The pairing of Everything is Beautiful and Everything Sucks thus represents these dichotomous aesthetics reaching full manifestation, only further supplemented in how both of their cover images suggest a comforting absence of self-seriousness. It takes only a listen to the first track of either to understand their contrasting tones and sounds. With Beautiful’s ‘Green Eggs & Ham’, opened by playful piano chords and pitched-up choir samples that warrant comparison to the likes of Chance the Rapper or Kanye West at their most triumphant, Frasqueri conveys unabated optimism. Meanwhile, Sucks’ ‘Harley Quinn’ leaps forth with an urgent siren-like pounding and a bass-heavy kick, sketching a sense of forceful antipathy and pessimism from the outset.
The lines are drawn between the two projects in a similar fashion for the remainder of their tracklists both via production and lyrical content. Beautiful retains an easygoing pace, plodding for the most part through gleeful and bouncing songs assembled from instruments with a gentler, more acoustic sound. On ‘Sunday Best’ Frasqueri raps: “Use my intuition, set my new intention / My future’s abundant, joyful, pleasant” – an uneasy yet convincing mantra for self love. Similarly, ‘I Am Free’ relays feelings of authenticity and relief, nestling a short, repeated phrase (“No ego, no ego, no ego) amidst a simple and light synth drone.

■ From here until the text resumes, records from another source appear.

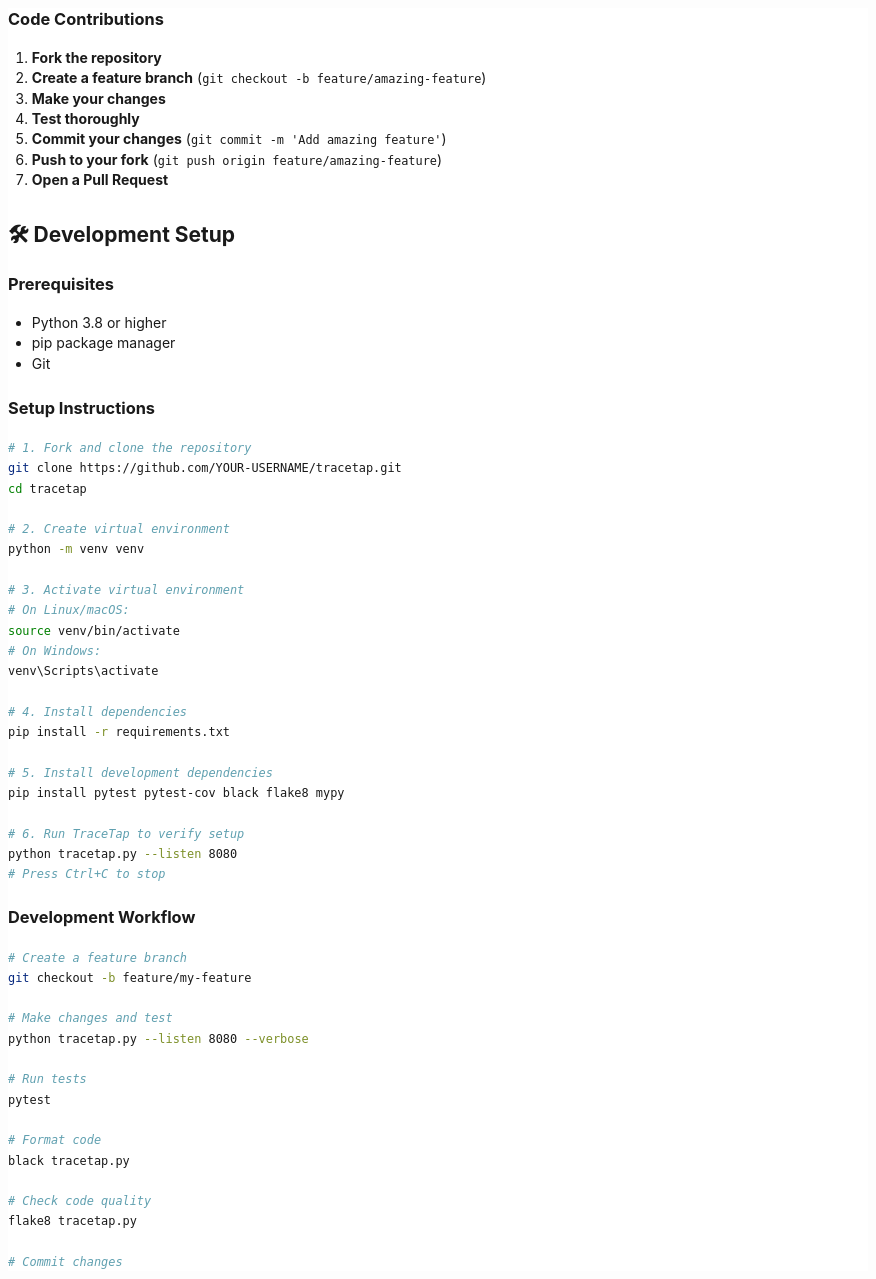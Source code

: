 ### Code Contributions

1. **Fork the repository**
2. **Create a feature branch** (`git checkout -b feature/amazing-feature`)
3. **Make your changes**
4. **Test thoroughly**
5. **Commit your changes** (`git commit -m 'Add amazing feature'`)
6. **Push to your fork** (`git push origin feature/amazing-feature`)
7. **Open a Pull Request**

## 🛠️ Development Setup

### Prerequisites

- Python 3.8 or higher
- pip package manager
- Git

### Setup Instructions

```bash
# 1. Fork and clone the repository
git clone https://github.com/YOUR-USERNAME/tracetap.git
cd tracetap

# 2. Create virtual environment
python -m venv venv

# 3. Activate virtual environment
# On Linux/macOS:
source venv/bin/activate
# On Windows:
venv\Scripts\activate

# 4. Install dependencies
pip install -r requirements.txt

# 5. Install development dependencies
pip install pytest pytest-cov black flake8 mypy

# 6. Run TraceTap to verify setup
python tracetap.py --listen 8080
# Press Ctrl+C to stop
```

### Development Workflow

```bash
# Create a feature branch
git checkout -b feature/my-feature

# Make changes and test
python tracetap.py --listen 8080 --verbose

# Run tests
pytest

# Format code
black tracetap.py

# Check code quality
flake8 tracetap.py

# Commit changes
```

Sucks serves as the brazen counterpart, a shorter, more outrageous offering that – whilst being the project’s undoubtedly weaker half – still validly interprets ferocity as insight at the other end of the emotional spectrum. Tracks such as ‘I Like Him’, although trading lyrical depth for pure attitude, maintain an effective appeal through inventive production choices (read: an utterly addictive phone-dialling looped sample) and a surprising bit-part intro from fellow rapper Denzel Curry. ‘Practice’ is perhaps the strongest track among Sucks feisty albeit occasionally muted selection, channelling Frasqueri’s pride of her self-proclaimed outsider status – “I don’t believe in flop / Underground, mainstream / I brought punk to hip-hop” – into satisfying eloquence.
Princess Nokia’s dual-release is full and transcendent at its happiest peaks and swaggeringly addictive in its villainous lows, only occasionally lapsing into meagreness. Ultimately, however, it proves a satisfying development for the rapper’s authentic portrayal of their mind in all its blazing, rewarding, or arresting contradictions.